RIVERA: Have you apologized--has your newspaper apologized for the stories about...

FUND: We never--we never referenced it.

Now my understanding of this back-and-forth is that Fund first denied that he had ever written about the prank story. Then when he says "we" he's talking about his publication, the Wall Street Journal Editorial Page and it's public online incarnation Opinionjournal.com. So in the second run-through he's denying that the editorial page had ever played up prankgate.

So is this true? They'd didn't even mention it? Please! Not even close. How about the predictable Peggy Noonan on January 26th (Back to Normal) or Tunku Varadarajan on January 29th (No Joke)? Or do only unsigned pieces count? Well then how about this piece also from January 26th (Gary Aldrich Was Right)?

An editorial zinger to drive the point home?

Nope. I think this one speaks for itself.

Okay, Talking Points has gotten a touch earnest lately. So let's lighten it up a bit. Let's run down the official Talking Points Top Ten list of reasons why the Senate should reject Bush's nomination of Ted Olson to be Solicitor General.

So, Anton, a drum roll please ....

The Top Ten reasons the Senate should neg Solicitor General nominee Ted Olson are ...

10. Made his legal career attacking and dismantling federal environmental and anti-discrimination laws.

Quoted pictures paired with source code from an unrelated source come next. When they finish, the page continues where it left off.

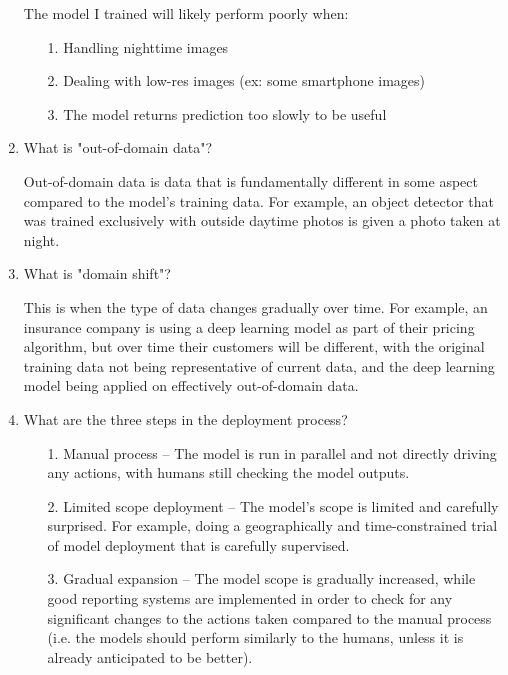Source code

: \documentclass[12pt,a4paper]{article}
\begin{document}
\begin{enumerate}
\smallbreak

The model I trained will likely perform poorly when:
\begin{itemize}
\item[1.] Handling nighttime images
\item[2.] Dealing with low-res images (ex: some smartphone images)
\item[3.] The model returns prediction too slowly to be useful
\end{itemize}

\bigbreak

\item What is "out-of-domain data"? \\

\smallbreak

Out-of-domain data is data that is fundamentally different in some aspect compared to the model's training data. For example, an object detector that was trained exclusively with outside daytime photos is given a photo taken at night.

\bigbreak

\item What is "domain shift"? \\

\smallbreak

This is when the type of data changes gradually over time. For example, an insurance company is using a deep learning model as part of their pricing algorithm, but over time their customers will be different, with the original training data not being representative of current data, and the deep learning model being applied on effectively out-of-domain data.

\bigbreak

\item What are the three steps in the deployment process? \\

\smallbreak

\begin{itemize}
\item[1.] Manual process -- The model is run in parallel and not directly driving any actions, with humans still checking the model outputs.
\item[2.] Limited scope deployment -- The model's scope is limited and carefully surprised. For example, doing a geographically and time-constrained trial of model deployment that is carefully supervised.
\item[3.] Gradual expansion -- The model scope is gradually increased, while good reporting systems are implemented in order to check for any significant changes to the actions taken compared to the manual process (i.e. the models should perform similarly to the humans, unless it is already anticipated to be better).
\end{itemize}

\end{enumerate}
\end{document}
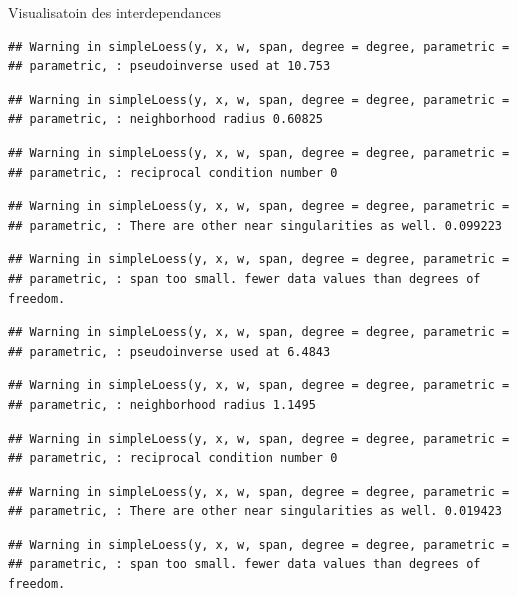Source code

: \documentclass[11pt,ignorenonframetext,]{beamer}
\begin{document}
\begin{frame}[fragile]{Visualisatoin des interdependances}
\begin{verbatim}
## Warning in simpleLoess(y, x, w, span, degree = degree, parametric =
## parametric, : pseudoinverse used at 10.753
\end{verbatim}

\begin{verbatim}
## Warning in simpleLoess(y, x, w, span, degree = degree, parametric =
## parametric, : neighborhood radius 0.60825
\end{verbatim}

\begin{verbatim}
## Warning in simpleLoess(y, x, w, span, degree = degree, parametric =
## parametric, : reciprocal condition number 0
\end{verbatim}

\begin{verbatim}
## Warning in simpleLoess(y, x, w, span, degree = degree, parametric =
## parametric, : There are other near singularities as well. 0.099223
\end{verbatim}

\begin{verbatim}
## Warning in simpleLoess(y, x, w, span, degree = degree, parametric =
## parametric, : span too small. fewer data values than degrees of freedom.
\end{verbatim}

\begin{verbatim}
## Warning in simpleLoess(y, x, w, span, degree = degree, parametric =
## parametric, : pseudoinverse used at 6.4843
\end{verbatim}

\begin{verbatim}
## Warning in simpleLoess(y, x, w, span, degree = degree, parametric =
## parametric, : neighborhood radius 1.1495
\end{verbatim}

\begin{verbatim}
## Warning in simpleLoess(y, x, w, span, degree = degree, parametric =
## parametric, : reciprocal condition number 0
\end{verbatim}

\begin{verbatim}
## Warning in simpleLoess(y, x, w, span, degree = degree, parametric =
## parametric, : There are other near singularities as well. 0.019423
\end{verbatim}

\begin{verbatim}
## Warning in simpleLoess(y, x, w, span, degree = degree, parametric =
## parametric, : span too small. fewer data values than degrees of freedom.
\end{verbatim}


\end{frame}
\end{document}
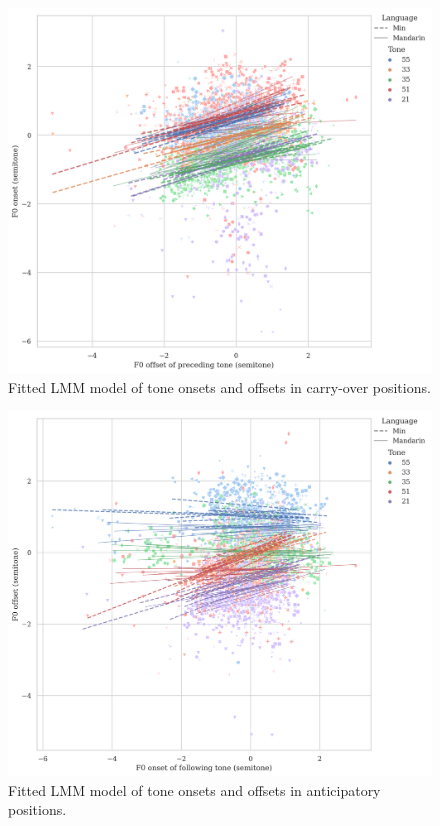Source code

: \documentclass[12pt]{report}
\begin{document}
\begin{CJK}{UTF8}{bsmi}
\begin{figure}[hbt!]
\centering
\includegraphics[scale=.45, trim={0 .5cm 0 0}]{Figures/E1/Carryover.png}
\caption{Fitted LMM model of tone onsets and offsets in carry-over positions.}
\label{Figure:LMMCarryover}
\end{figure}

\begin{figure}[hbt!]
\centering
\includegraphics[scale=.45, trim={0 .5cm 0 0}]{Figures/E1/Anticipatory.png}
\caption{Fitted LMM model of tone onsets and offsets in anticipatory positions.}
\label{Figure:LMMAnticipatory}
\end{figure}


\end{CJK}
\end{document}
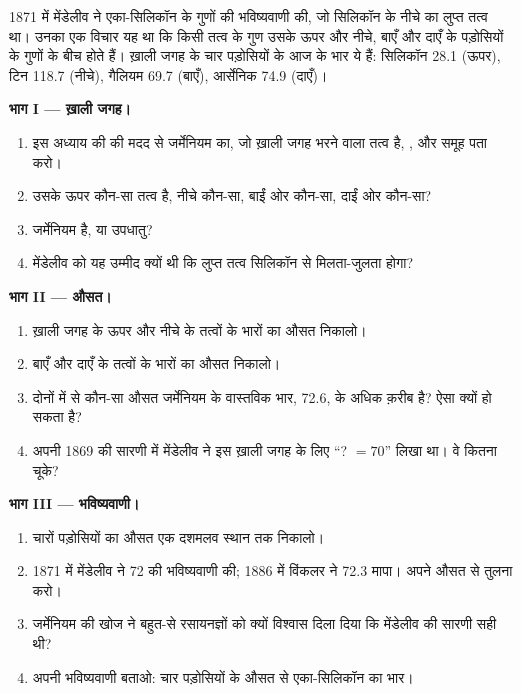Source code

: \begin{problem}
\label{pb:g9:periodic-table-first-look:1}
1871 में मेंडेलीव ने एका-सिलिकॉन के गुणों की भविष्यवाणी की, जो सिलिकॉन के नीचे
का लुप्त तत्व था। उनका एक विचार यह था कि किसी तत्व के गुण उसके ऊपर और नीचे,
बाएँ और दाएँ के पड़ोसियों के गुणों के बीच होते हैं। ख़ाली जगह के चार पड़ोसियों के
आज के  भार ये हैं:
सिलिकॉन 28.1 (ऊपर), टिन 118.7 (नीचे), गैलियम 69.7 (बाएँ), आर्सेनिक
74.9 (दाएँ)।

\medskip
\noindent\textbf{भाग I --- ख़ाली जगह।}
\begin{enumerate}
  \item इस अध्याय की  की मदद से जर्मेनियम का, जो ख़ाली जगह भरने
        वाला तत्व है, ,  और समूह
        पता करो।
  \item उसके ऊपर कौन-सा तत्व है, नीचे कौन-सा, बाईं ओर कौन-सा, दाईं ओर
        कौन-सा?
  \item जर्मेनियम  है,  या उपधातु?
  \item मेंडेलीव को यह उम्मीद क्यों थी कि लुप्त तत्व सिलिकॉन से मिलता-जुलता
        होगा?
\end{enumerate}

\medskip
\noindent\textbf{भाग II --- औसत।}
\begin{enumerate}[resume]
  \item ख़ाली जगह के ऊपर और नीचे के तत्वों के  भारों का औसत
        निकालो।
  \item बाएँ और दाएँ के तत्वों के  भारों का औसत
        निकालो।
  \item दोनों में से कौन-सा औसत जर्मेनियम के वास्तविक  भार, 72.6, के अधिक
        क़रीब है? ऐसा क्यों हो सकता है?
  \item अपनी 1869 की सारणी में मेंडेलीव ने इस ख़ाली जगह के लिए ``? $= 70$''
        लिखा था। वे कितना चूके?
\end{enumerate}

\medskip
\noindent\textbf{भाग III --- भविष्यवाणी।}
\begin{enumerate}[resume]
  \item चारों पड़ोसियों का औसत एक दशमलव स्थान तक
        निकालो।
  \item 1871 में मेंडेलीव ने 72 की भविष्यवाणी की; 1886 में विंकलर ने 72.3 मापा।
        अपने औसत से तुलना करो।
  \item जर्मेनियम की खोज ने बहुत-से रसायनज्ञों को क्यों विश्वास दिला दिया कि
        मेंडेलीव की सारणी सही थी?
  \item अपनी भविष्यवाणी बताओ: चार पड़ोसियों के औसत से एका-सिलिकॉन का
         भार।
\end{enumerate}
\end{problem}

9. Successfully argued one of the greatest miscarriages of justice in American history.

8. Just squints too damn much.

7. Too big a buds with Kenneth Starr.

6. What would be big polluters and tobacco companies do without him?

5. Helped prep the Paula Jones legal team for their appearance before the Supreme Court.

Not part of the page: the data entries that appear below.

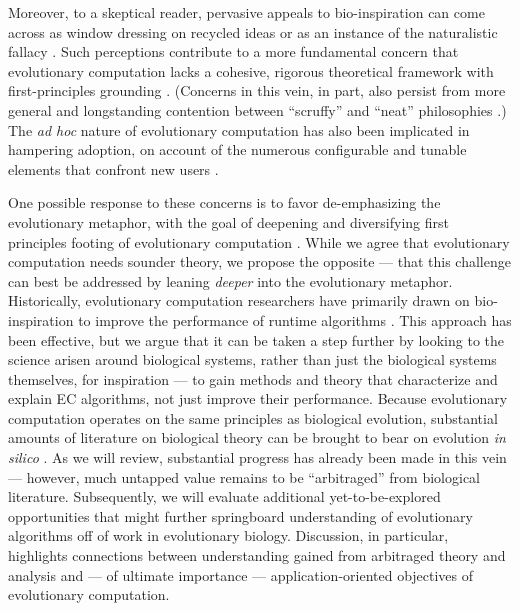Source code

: Moreover, to a skeptical reader, pervasive appeals to bio-inspiration can come across as window dressing on recycled ideas or as an instance of the naturalistic fallacy \citep{wortmann2020does,sorensen2015metaheuristics}.
Such perceptions contribute to a more fundamental concern that evolutionary computation lacks a cohesive, rigorous theoretical framework with first-principles grounding \citep{worzel2003genetic}.
(Concerns in this vein, in part, also persist from more general and longstanding contention between ``scruffy'' and ``neat'' philosophies \citep[p.~16]{jones2008artificial, minsky1991logical}.)
The \textit{ad hoc} nature of evolutionary computation has also been implicated in hampering adoption, on account of the numerous configurable and tunable elements that confront new users \citep{oneil2010open}.

One possible response to these concerns is to favor de-emphasizing the evolutionary metaphor, with the goal of deepening and diversifying first principles footing of evolutionary computation \citep{moore2023evolution}.
While we agree that evolutionary computation needs sounder theory, we propose the opposite --- that this challenge can best be addressed by leaning \textit{deeper} into the evolutionary metaphor.
Historically, evolutionary computation researchers have primarily drawn on bio-inspiration to improve the performance of runtime algorithms \citep{banzhaf2006artificial,kumar2003biologically,mcphee2009developmental}.
This approach has been effective, but we argue that it can be taken a step further by looking to the science arisen around biological systems, rather than just the biological systems themselves, for inspiration --- to gain methods and theory that characterize and explain EC algorithms, not just improve their performance.
Because evolutionary computation operates on the same principles as biological evolution, substantial amounts of literature on biological theory can be brought to bear on evolution \textit{in silico} \citep{belew1996computation}.
As we will review, substantial progress has already been made in this vein --- however, much untapped value remains to be ``arbitraged'' from biological literature.
Subsequently, we will evaluate additional yet-to-be-explored opportunities that might further springboard understanding of evolutionary algorithms off of work in evolutionary biology.
Discussion, in particular, highlights connections between understanding gained from arbitraged theory and analysis and --- of ultimate importance --- application-oriented objectives of evolutionary computation.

4. One degree of separation from former federal prosecutor/Clinton-hating freak/Dan Burton crony/Hillary-bashing author Barbara Olson is just too close!

3. Spent mid-1990s organizing and overseeing multi-million dollar anti-Clinton dirty tricks campaign called the Arkansas Project.

2. Because it's the right thing to do.

1. 'Cuzz it would just feel so damn good.



P.S. This Top Ten list is so damn good won't you please give me the exact link so I can forward it to my peeps? Sure, my pleasure ... click here.

P.P.S. Hey, did I miss any? If you think so, send your reasons here. We'll post the best. (Say whether I can use your name, or no).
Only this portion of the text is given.